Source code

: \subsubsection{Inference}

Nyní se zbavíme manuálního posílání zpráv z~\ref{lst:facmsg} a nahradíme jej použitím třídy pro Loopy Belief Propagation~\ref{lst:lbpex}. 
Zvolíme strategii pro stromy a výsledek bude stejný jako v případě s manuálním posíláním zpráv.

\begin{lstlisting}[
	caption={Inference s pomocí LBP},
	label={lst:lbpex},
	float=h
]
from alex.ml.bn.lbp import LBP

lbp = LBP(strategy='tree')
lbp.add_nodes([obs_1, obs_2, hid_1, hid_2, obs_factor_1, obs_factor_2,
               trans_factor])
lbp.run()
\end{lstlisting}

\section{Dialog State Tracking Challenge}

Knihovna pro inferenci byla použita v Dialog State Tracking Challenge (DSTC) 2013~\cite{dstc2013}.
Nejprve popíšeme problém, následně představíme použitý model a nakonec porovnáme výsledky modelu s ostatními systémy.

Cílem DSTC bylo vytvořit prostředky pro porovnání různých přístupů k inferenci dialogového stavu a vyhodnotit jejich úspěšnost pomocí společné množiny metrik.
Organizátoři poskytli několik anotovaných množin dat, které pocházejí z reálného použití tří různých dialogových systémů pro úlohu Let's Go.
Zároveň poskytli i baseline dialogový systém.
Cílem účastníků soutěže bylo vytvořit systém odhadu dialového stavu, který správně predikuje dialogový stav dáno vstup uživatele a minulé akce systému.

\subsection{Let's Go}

_Requirement:_ All lines in the data above from the one with "trans_factor])" through the one with "Organizátoři poskytli několik" must be repeated exactly, and no others.

_Solution below:_
               trans_factor])
lbp.run()
\end{lstlisting}

\section{Dialog State Tracking Challenge}

Knihovna pro inferenci byla použita v Dialog State Tracking Challenge (DSTC) 2013~\cite{dstc2013}.
Nejprve popíšeme problém, následně představíme použitý model a nakonec porovnáme výsledky modelu s ostatními systémy.

Cílem DSTC bylo vytvořit prostředky pro porovnání různých přístupů k inferenci dialogového stavu a vyhodnotit jejich úspěšnost pomocí společné množiny metrik.
Organizátoři poskytli několik anotovaných množin dat, které pocházejí z reálného použití tří různých dialogových systémů pro úlohu Let's Go.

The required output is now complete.